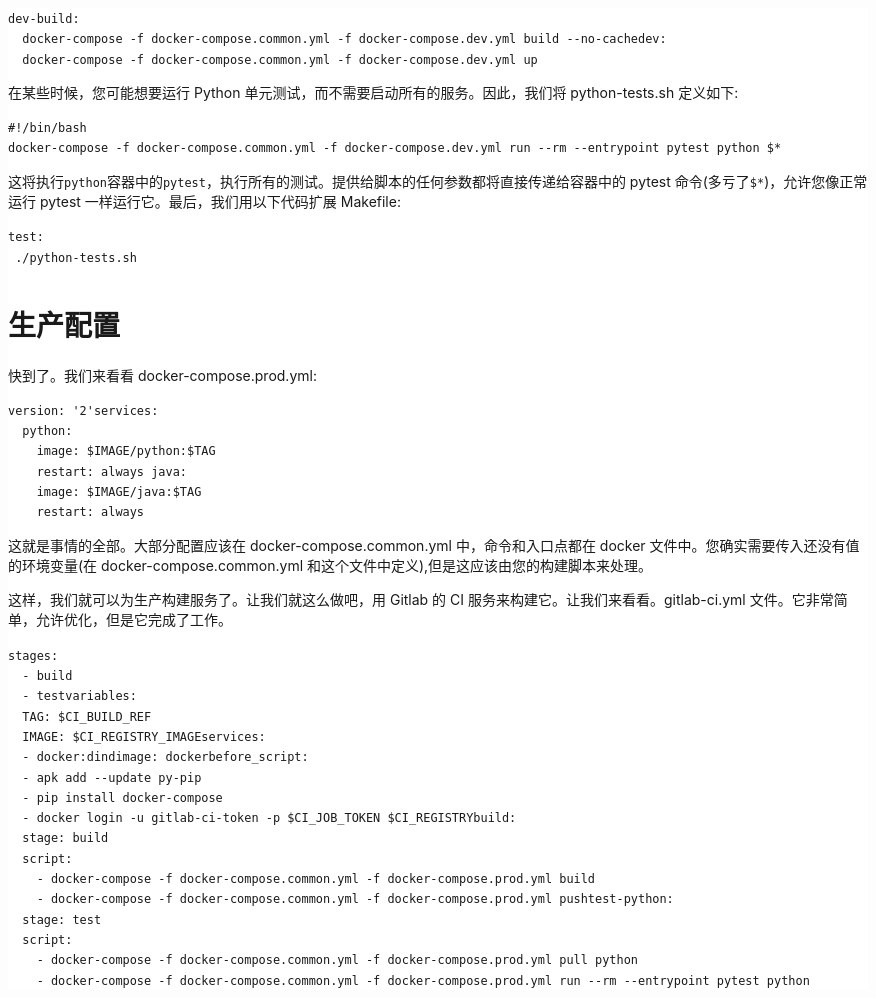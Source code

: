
 ```
dev-build:
  docker-compose -f docker-compose.common.yml -f docker-compose.dev.yml build --no-cachedev:
  docker-compose -f docker-compose.common.yml -f docker-compose.dev.yml up
```

在某些时候，您可能想要运行 Python 单元测试，而不需要启动所有的服务。因此，我们将 python-tests.sh 定义如下:

```
#!/bin/bash
docker-compose -f docker-compose.common.yml -f docker-compose.dev.yml run --rm --entrypoint pytest python $*
```

这将执行`python`容器中的`pytest`，执行所有的测试。提供给脚本的任何参数都将直接传递给容器中的 pytest 命令(多亏了`$*`)，允许您像正常运行 pytest 一样运行它。最后，我们用以下代码扩展 Makefile:

```
test:
 ./python-tests.sh
```

# 生产配置

快到了。我们来看看 docker-compose.prod.yml:

```
version: '2'services:
  python:
    image: $IMAGE/python:$TAG
    restart: always java:
    image: $IMAGE/java:$TAG
    restart: always
```

这就是事情的全部。大部分配置应该在 docker-compose.common.yml 中，命令和入口点都在 docker 文件中。您确实需要传入还没有值的环境变量(在 docker-compose.common.yml 和这个文件中定义),但是这应该由您的构建脚本来处理。

这样，我们就可以为生产构建服务了。让我们就这么做吧，用 Gitlab 的 CI 服务来构建它。让我们来看看。gitlab-ci.yml 文件。它非常简单，允许优化，但是它完成了工作。

```
stages:
  - build
  - testvariables:
  TAG: $CI_BUILD_REF
  IMAGE: $CI_REGISTRY_IMAGEservices:
  - docker:dindimage: dockerbefore_script:
  - apk add --update py-pip
  - pip install docker-compose
  - docker login -u gitlab-ci-token -p $CI_JOB_TOKEN $CI_REGISTRYbuild:
  stage: build
  script:
    - docker-compose -f docker-compose.common.yml -f docker-compose.prod.yml build
    - docker-compose -f docker-compose.common.yml -f docker-compose.prod.yml pushtest-python:
  stage: test
  script:
    - docker-compose -f docker-compose.common.yml -f docker-compose.prod.yml pull python
    - docker-compose -f docker-compose.common.yml -f docker-compose.prod.yml run --rm --entrypoint pytest python
```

---*---

[Exercise requirements]:
Would it be possible to reproduce the material word for word, images omitted?

[Task solution]:
Source code

:
 ```
dev-build:
  docker-compose -f docker-compose.common.yml -f docker-compose.dev.yml build --no-cachedev:
  docker-compose -f docker-compose.common.yml -f docker-compose.dev.yml up
```

在某些时候，您可能想要运行 Python 单元测试，而不需要启动所有的服务。因此，我们将 python-tests.sh 定义如下:

```
#!/bin/bash
docker-compose -f docker-compose.common.yml -f docker-compose.dev.yml run --rm --entrypoint pytest python $*
```

这将执行`python`容器中的`pytest`，执行所有的测试。提供给脚本的任何参数都将直接传递给容器中的 pytest 命令(多亏了`$*`)，允许您像正常运行 pytest 一样运行它。最后，我们用以下代码扩展 Makefile:

```
test:
 ./python-tests.sh
```

# 生产配置

快到了。我们来看看 docker-compose.prod.yml:

```
version: '2'services:
  python:
    image: $IMAGE/python:$TAG
    restart: always java:
    image: $IMAGE/java:$TAG
    restart: always
```

这就是事情的全部。大部分配置应该在 docker-compose.common.yml 中，命令和入口点都在 docker 文件中。您确实需要传入还没有值的环境变量(在 docker-compose.common.yml 和这个文件中定义),但是这应该由您的构建脚本来处理。

这样，我们就可以为生产构建服务了。让我们就这么做吧，用 Gitlab 的 CI 服务来构建它。让我们来看看。gitlab-ci.yml 文件。它非常简单，允许优化，但是它完成了工作。

```
stages:
  - build
  - testvariables:
  TAG: $CI_BUILD_REF
  IMAGE: $CI_REGISTRY_IMAGEservices:
  - docker:dindimage: dockerbefore_script:
  - apk add --update py-pip
  - pip install docker-compose
  - docker login -u gitlab-ci-token -p $CI_JOB_TOKEN $CI_REGISTRYbuild:
  stage: build
  script:
    - docker-compose -f docker-compose.common.yml -f docker-compose.prod.yml build
    - docker-compose -f docker-compose.common.yml -f docker-compose.prod.yml pushtest-python:
  stage: test
  script:
    - docker-compose -f docker-compose.common.yml -f docker-compose.prod.yml pull python
    - docker-compose -f docker-compose.common.yml -f docker-compose.prod.yml run --rm --entrypoint pytest python
```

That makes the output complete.